[Dataset content]
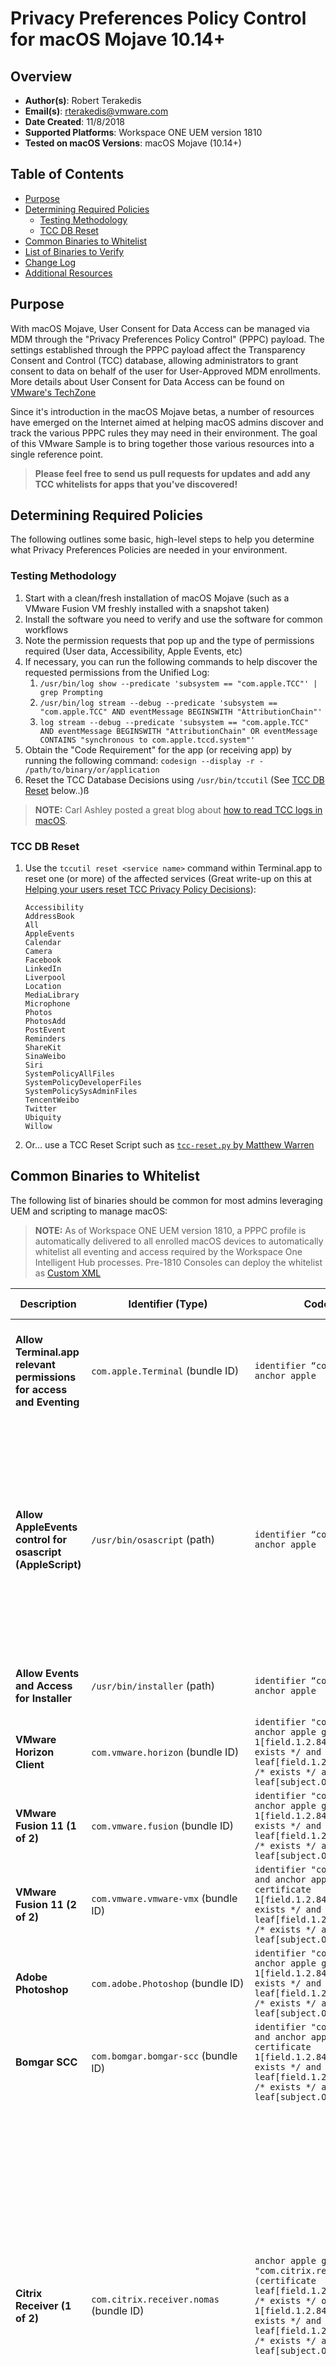 # Privacy Preferences Policy Control for macOS Mojave 10.14+

## Overview
- **Author(s)**: Robert Terakedis
- **Email(s)**: rterakedis@vmware.com
- **Date Created**: 11/8/2018
- **Supported Platforms**: Workspace ONE UEM version 1810
- **Tested on macOS Versions**: macOS Mojave (10.14+)

## Table of Contents
- [Purpose](#purpose)
- [Determining Required Policies](#determining-required-policies)
    - [Testing Methodology](#testing-methodology)
    - [TCC DB Reset](#tcc-db-reset)
- [Common Binaries to Whitelist](#common-binaries-to-whitelist)
- [List of Binaries to Verify](#list-of-binaries-to-verify)
- [Change Log](#change-log)
- [Additional Resources](#additional-resources)

## Purpose
With macOS Mojave, User Consent for Data Access can be managed via MDM through the "Privacy Preferences Policy Control" (PPPC) payload.  The settings established through the PPPC payload affect the Transparency Consent and Control (TCC) database, allowing administrators to grant consent to data on behalf of the user for User-Approved MDM enrollments.  More details about User Consent for Data Access can be found on [VMware's TechZone](https://techzone.vmware.com/blog/vmware-workspace-one-uem-apple-macos-mojave-user-consent-data-access)

Since it's introduction in the macOS Mojave betas, a number of resources have emerged on the Internet aimed at helping macOS admins discover and track the various PPPC rules they may need in their environment.   The goal of this VMware Sample is to bring together those various resources into a single reference point.

> **Please feel free to send us pull requests for updates and add any TCC whitelists for apps that you've discovered!**

## Determining Required Policies
The following outlines some basic, high-level steps to help you determine what Privacy Preferences Policies are needed in your environment.

### Testing Methodology
1. Start with a clean/fresh installation of macOS Mojave (such as a VMware Fusion VM freshly installed with a snapshot taken)
2. Install the software you need to verify and use the software for common workflows
3. Note the permission requests that pop up and the type of permissions required (User data, Accessibility, Apple Events, etc)
4. If necessary, you can run the following commands to help discover the requested permissions from the Unified Log:
    1. `/usr/bin/log show --predicate 'subsystem == "com.apple.TCC"' | grep Prompting`
    2. `/usr/bin/log stream --debug --predicate 'subsystem == "com.apple.TCC" AND eventMessage BEGINSWITH "AttributionChain"'`
    3. `log stream --debug --predicate 'subsystem == "com.apple.TCC" AND eventMessage BEGINSWITH "AttributionChain" OR eventMessage CONTAINS "synchronous to com.apple.tccd.system"'`
5. Obtain the "Code Requirement" for the app (or receiving app) by running the following command:  `codesign --display -r - /path/to/binary/or/application`
6. Reset the TCC Database Decisions using `/usr/bin/tccutil` (See [TCC DB Reset](#tcc-db-reset) below..)ß

> **NOTE:**  Carl Ashley posted a great blog about [how to read TCC logs in macOS](https://carlashley.com/2018/09/06/reading-tcc-logs-in-macos/).


### TCC DB Reset
1. Use the `tccutil reset <service name>` command within Terminal.app to reset one (or more) of the affected services (Great write-up on this at [Helping your users reset TCC Privacy Policy Decisions](https://www.macblog.org/post/reset-tcc-privacy/)):

    ```
    Accessibility
    AddressBook
    All
    AppleEvents
    Calendar
    Camera
    Facebook
    LinkedIn
    Liverpool
    Location
    MediaLibrary
    Microphone
    Photos
    PhotosAdd
    PostEvent
    Reminders
    ShareKit
    SinaWeibo
    Siri
    SystemPolicyAllFiles
    SystemPolicyDeveloperFiles
    SystemPolicySysAdminFiles
    TencentWeibo
    Twitter
    Ubiquity
    Willow
    ```
2. Or... use a TCC Reset Script such as [`tcc-reset.py` by Matthew Warren](https://gist.github.com/haircut/aeb22c853b0ae4b483a76320ccc8c8e9)

## Common Binaries to Whitelist
The following list of binaries should be common for most admins leveraging UEM and scripting to manage macOS:

> **NOTE:** As of Workspace ONE UEM version 1810, a PPPC profile is automatically delivered to all enrolled macOS devices to automatically whitelist all eventing and access required by the Workspace One Intelligent Hub processes.  Pre-1810 Consoles can deploy the whitelist as [Custom XML](https://support.workspaceone.com/articles/360009247374)


| Description | Identifier (Type) | Code Requirement | Relevant Permissions | Apple Event Receivers ++ Code Requirement? |
| ----------- | ------------------| ---------------- | -------------------- | ------------------------------------------ |
| **Allow Terminal.app relevant permissions for access and Eventing** | `com.apple.Terminal` (bundle ID) | `identifier “com.apple.Terminal” and anchor apple` | <ul><li>SystemPolicyAllFiles</li><li>Accessibility</li><li>SysAdminFiles</li></ul> | <ul><li>`com.apple.systemuiserver` (bundle id) ++ `identifier “com.apple.systemuiserver” and anchor apple`</li><li>`com.apple.systemevents` (bundle id) ++ `identifier “com.apple.systemevents” and anchor apple`</ul> |
| **Allow AppleEvents control for osascript (AppleScript)** | `/usr/bin/osascript` (path) | `identifier “com.apple.osascript” and anchor apple` | <ul><li>None</li></ul> | <ul><li>`com.apple.systemuiserver` (bundle id) ++ `identifier “com.apple.systemuiserver” and anchor apple`</li><li>`com.apple.systemevents` (bundle id) ++ `identifier “com.apple.systemevents” and anchor apple`</li><li>`com.apple.finder` (bundle id) ++ `identifier “com.apple.finder” and anchor apple`</li><li>`com.microsoft.Outlook` (bundle id) ++ `identifier "com.microsoft.Outlook" and anchor apple generic and certificate 1[field.1.2.840.113635.100.6.2.6] /* exists */ and certificate leaf[field.1.2.840.113635.100.6.1.13] /* exists */ and certificate leaf[subject.OU] = UBF8T346G9`</li></ul> |
| **Allow Events and Access for Installer** | `/usr/bin/installer` (path) | `identifier “com.apple.installer” and anchor apple` | <ul><li>SysAdminFiles</li></ul> | <ul><li>`com.apple.systemevents` (bundle id) ++ `identifier “com.apple.systemevents” and anchor apple`</li></ul> |
| **VMware Horizon Client** | `com.vmware.horizon` (bundle ID)| `identifier "com.vmware.horizon" and anchor apple generic and certificate 1[field.1.2.840.113635.100.6.2.6] /* exists */ and certificate leaf[field.1.2.840.113635.100.6.1.13] /* exists */ and certificate leaf[subject.OU] = EG7KH642X6` | <ul><li>Accessibility</li></ul> | ------------------------------------------ |
| **VMware Fusion 11 (1 of 2)** | `com.vmware.fusion` (bundle ID) | `identifier "com.vmware.fusion" and anchor apple generic and certificate 1[field.1.2.840.113635.100.6.2.6] /* exists */ and certificate leaf[field.1.2.840.113635.100.6.1.13] /* exists */ and certificate leaf[subject.OU] = EG7KH642X6` | <ul><li>Accessibility</li></ul> | ------------------------------------------ |
| **VMware Fusion 11 (2 of 2)** | `com.vmware.vmware-vmx` (bundle ID) | `identifier "com.vmware.vmware-vmx" and anchor apple generic and certificate 1[field.1.2.840.113635.100.6.2.6] /* exists */ and certificate leaf[field.1.2.840.113635.100.6.1.13] /* exists */ and certificate leaf[subject.OU] = EG7KH642X6` | <ul><li>Accessibility</li></ul> | ------------------------------------------ |
| **Adobe Photoshop** | `com.adobe.Photoshop` (bundle ID) | `identifier "com.adobe.Photoshop" and anchor apple generic and certificate 1[field.1.2.840.113635.100.6.2.6] /* exists */ and certificate leaf[field.1.2.840.113635.100.6.1.13] /* exists */ and certificate leaf[subject.OU] = JQ525L2MZD` | <ul><li>Accessibility</li></ul> | ------------------------------------------ |
| **Bomgar SCC** | `com.bomgar.bomgar-scc` (bundle ID) | `identifier "com.bomgar.bomgar-scc" and anchor apple generic and certificate 1[field.1.2.840.113635.100.6.2.6] /* exists */ and certificate leaf[field.1.2.840.113635.100.6.1.13] /* exists */ and certificate leaf[subject.OU] = B65TM49E24` | <ul><li>Accessibility</li><li>PostEvent</li></ul> | <ul><li>`com.apple.systemevents` (bundle id) ++ `identifier “com.apple.systemevents” and anchor apple`</li></ul> |
| **Citrix Receiver (1 of 2)** | `com.citrix.receiver.nomas` (bundle ID) | `anchor apple generic and identifier "com.citrix.receiver.nomas" and (certificate leaf[field.1.2.840.113635.100.6.1.9] /* exists */ or certificate 1[field.1.2.840.113635.100.6.2.6] /* exists */ and certificate leaf[field.1.2.840.113635.100.6.1.13] /* exists */ and certificate leaf[subject.OU] = S272Y5R93J)` | <ul><li>Accessibility</li></ul> | <ul><li>`com.apple.systempreferences` (bundle ID) ++ `identifier "com.apple.systempreferences" and anchor apple`</li><li>`com.citrix.XenAppViewer` (bundle ID) ++ `identifier "com.citrix.XenAppViewer" and anchor apple generic and certificate 1[field.1.2.840.113635.100.6.2.6] /* exists */ and certificate leaf[field.1.2.840.113635.100.6.1.13] /* exists */ and certificate leaf[subject.OU] = S272Y5R93J`</li><li>`com.citrix.CitrixReceiverLauncher` (bundle ID) ++ `anchor apple generic and identifier "com.citrix.CitrixReceiverLauncher" and (certificate leaf[field.1.2.840.113635.100.6.1.9] /* exists */ or certificate 1[field.1.2.840.113635.100.6.2.6] /* exists */ and certificate leaf[field.1.2.840.113635.100.6.1.13] /* exists */ and certificate leaf[subject.OU] = S272Y5R93J)`</li><li>`com.apple.systemuiserver` (bundle id) ++ `identifier “com.apple.systemuiserver” and anchor apple`</li><li>`com.apple.systemevents` (bundle id) ++ `identifier “com.apple.systemevents” and anchor apple`</li><li>`com.apple.finder` (bundle id) ++ `identifier “com.apple.finder” and anchor apple`</li></ul> |
| **Citrix Receiver (2 of 2)** | `com.citrix.XenAppViewer` (bundle ID) | `identifier "com.citrix.XenAppViewer" and anchor apple generic and certificate 1[field.1.2.840.113635.100.6.2.6] /* exists */ and certificate leaf[field.1.2.840.113635.100.6.1.13] /* exists */ and certificate leaf[subject.OU] = S272Y5R93J` | <ul><li>Accessibility</li></ul> | <ul><li>`com.citrix.XenAppViewer` (bundle ID) ++ `identifier "com.citrix.XenAppViewer" and anchor apple generic and certificate 1[field.1.2.840.113635.100.6.2.6] /* exists */ and certificate leaf[field.1.2.840.113635.100.6.1.13] /* exists */ and certificate leaf[subject.OU] = S272Y5R93J`</li><li>`com.citrix.CitrixReceiverLauncher` (bundle ID) ++ `anchor apple generic and identifier "com.citrix.CitrixReceiverLauncher" and (certificate leaf[field.1.2.840.113635.100.6.1.9] /* exists */ or certificate 1[field.1.2.840.113635.100.6.2.6] /* exists */ and certificate leaf[field.1.2.840.113635.100.6.1.13] /* exists */ and certificate leaf[subject.OU] = S272Y5R93J)`</li><li>`com.apple.systempreferences` (bundle ID) ++ `identifier "com.apple.systempreferences" and anchor apple`</li><li>`com.apple.systemuiserver` (bundle id) ++ `identifier “com.apple.systemuiserver” and anchor apple`</li><li>`com.apple.systemevents` (bundle id) ++ `identifier “com.apple.systemevents” and anchor apple`</li><li>`com.apple.finder` (bundle id) ++ `identifier “com.apple.finder” and anchor apple`</li></ul> |
| **Druva InSync Client** | `com.druva.inSync` (bundle ID) | `identifier "com.druva.inSync" and anchor apple generic and certificate leaf[subject.CN] = "3rd Party Mac Developer Application: Druva Technologies PTE LTD (JN6HK3RMAP)" and certificate 1[field.1.2.840.113635.100.6.2.1] /* exists */` | <ul><li>SystemPolicyAllFiles</li></ul> | ------------------------------------------ |
| **ESET Endpoint Antivirus ** | `com.eset.eea.6` (bundle ID) | `identifier "com.eset.eea.6" and anchor apple generic and certificate 1[field.1.2.840.113635.100.6.2.6] /* exists */ and certificate leaf[field.1.2.840.113635.100.6.1.13] /* exists */ and certificate leaf[subject.OU] = P8DQRXPVLP` | <ul><li>SystemPolicyAllFiles</li></ul> | ------------------------------------------ |
| **Microsoft Outlook** | `com.microsoft.Outlook` (bundle ID) | `identifier "com.microsoft.Outlook" and anchor apple generic and certificate 1[field.1.2.840.113635.100.6.2.6] /* exists */ and certificate leaf[field.1.2.840.113635.100.6.1.13] /* exists */ and certificate leaf[subject.OU] = UBF8T346G9` | -------------------- | <ul><li>`com.microsoft.SkypeForBusiness` (bundle id) ++ `identifier "com.microsoft.SkypeForBusiness" and anchor apple generic and certificate 1[field.1.2.840.113635.100.6.2.6] /* exists */ and certificate leaf[field.1.2.840.113635.100.6.1.13] /* exists */ and certificate leaf[subject.OU] = AL798K98FX`</li></ul> |
| **Microsoft Remote Desktop Client** | ------------------| ---------------- | -------------------- | ------------------------------------------ |
| **Microsoft Skype for Business** | `com.microsoft.SkypeForBusiness` (bundle ID) | `identifier "com.microsoft.SkypeForBusiness" and anchor apple generic and certificate 1[field.1.2.840.113635.100.6.2.6] /* exists */ and certificate leaf[field.1.2.840.113635.100.6.1.13] /* exists */ and certificate leaf[subject.OU] = AL798K98FX` | -------------------- | <ul><li>`com.microsoft.Outlook` (bundle id) ++ `identifier "com.microsoft.Outlook" and anchor apple generic and certificate 1[field.1.2.840.113635.100.6.2.6] /* exists */ and certificate leaf[field.1.2.840.113635.100.6.1.13] /* exists */ and certificate leaf[subject.OU] = UBF8T346G9`</li></ul> |
| **Zoom Client (1 of 2)** | `us.zoom.xos` (bundle ID) | `identifier "us.zoom.xos" and anchor apple generic and certificate 1[field.1.2.840.113635.100.6.2.6] /* exists */ and certificate leaf[field.1.2.840.113635.100.6.1.13] /* exists */ and certificate leaf[subject.OU] = BJ4HAAB9B3` | <ul><li>Accessibility</li></ul> | ------------------------------------------ |
| **Zoom Client (2 of 2)** | `us.zoom.pluginagent` (bundle ID) | `identifier "us.zoom.pluginagent" and anchor apple generic and certificate 1[field.1.2.840.113635.100.6.2.6] /* exists */ and certificate leaf[field.1.2.840.113635.100.6.1.13] /* exists */ and certificate leaf[subject.OU] = BJ4HAAB9B3` | -------------------- | <ul><li>`com.microsoft.Outlook` (bundle id) ++ `identifier "com.microsoft.Outlook" and anchor apple generic and certificate 1[field.1.2.840.113635.100.6.2.6] /* exists */ and certificate leaf[field.1.2.840.113635.100.6.1.13] /* exists */ and certificate leaf[subject.OU] = UBF8T346G9`</li></ul> |
| **Zoom Presence** | `us.zoom.ZoomPresence` (bundle ID) | `identifier "us.zoom.ZoomPresence" and anchor apple generic and certificate 1[field.1.2.840.113635.100.6.2.6] /* exists */ and certificate leaf[field.1.2.840.113635.100.6.1.13] /* exists */ and certificate leaf[subject.OU] = BJ4HAAB9B3` | <ul><li>SystemPolicyAllFiles</li></ul> | ------------------------------------------ |


## List of Binaries to Verify
More binaries can be found at the following community pages:

* https://docs.google.com/spreadsheets/d/1sai3Q8qj9HdyDJfcSAchRELD0mOpik1NPYxr0F9AJRc/edit#gid=1015292594
* https://github.com/rtrouton/privacy_preferences_control_profiles
* https://github.com/ducksrfr/mac_admin/tree/master/Privacy%20Preferences%20Policy%20Control%20Profiles


## Change Log
- 11/8/2018: Created Initial File


## Additional Resources
- [Workspace ONE UEM and User Consent for Data Access](https://techzone.vmware.com/blog/vmware-workspace-one-uem-apple-macos-mojave-user-consent-data-access)
- [Helping your users reset TCC Privacy Policy Decisions](https://www.macblog.org/post/reset-tcc-privacy/)
- [Carl Ashley's `tccprofile` project](https://github.com/carlashley/tccprofile)
- [Reading TCC Logs in macOS](https://carlashley.com/2018/09/06/reading-tcc-logs-in-macos/)
- [Code-Signing Scripts for PPPC WhiteListing](https://carlashley.com/2018/09/23/code-signing-scripts-for-pppc-whitelisting/)
- [The #tcc channel on the MacAdmins Slack](https://macadmins.herokuapp.com)
- [Custom XML for PPPC profile for Workspace ONE Intelligent Hub (Pre-1810 Console Versions)](https://support.workspaceone.com/articles/360009247374)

[Task brief] From the entries above, write out only the lines starting at the line that holds "Carl Ashley posted" and ending at the line that holds "### TCC DB Reset", keeping both and matching them exactly.

[Answer for the task]
> **NOTE:**  Carl Ashley posted a great blog about [how to read TCC logs in macOS](https://carlashley.com/2018/09/06/reading-tcc-logs-in-macos/).


### TCC DB Reset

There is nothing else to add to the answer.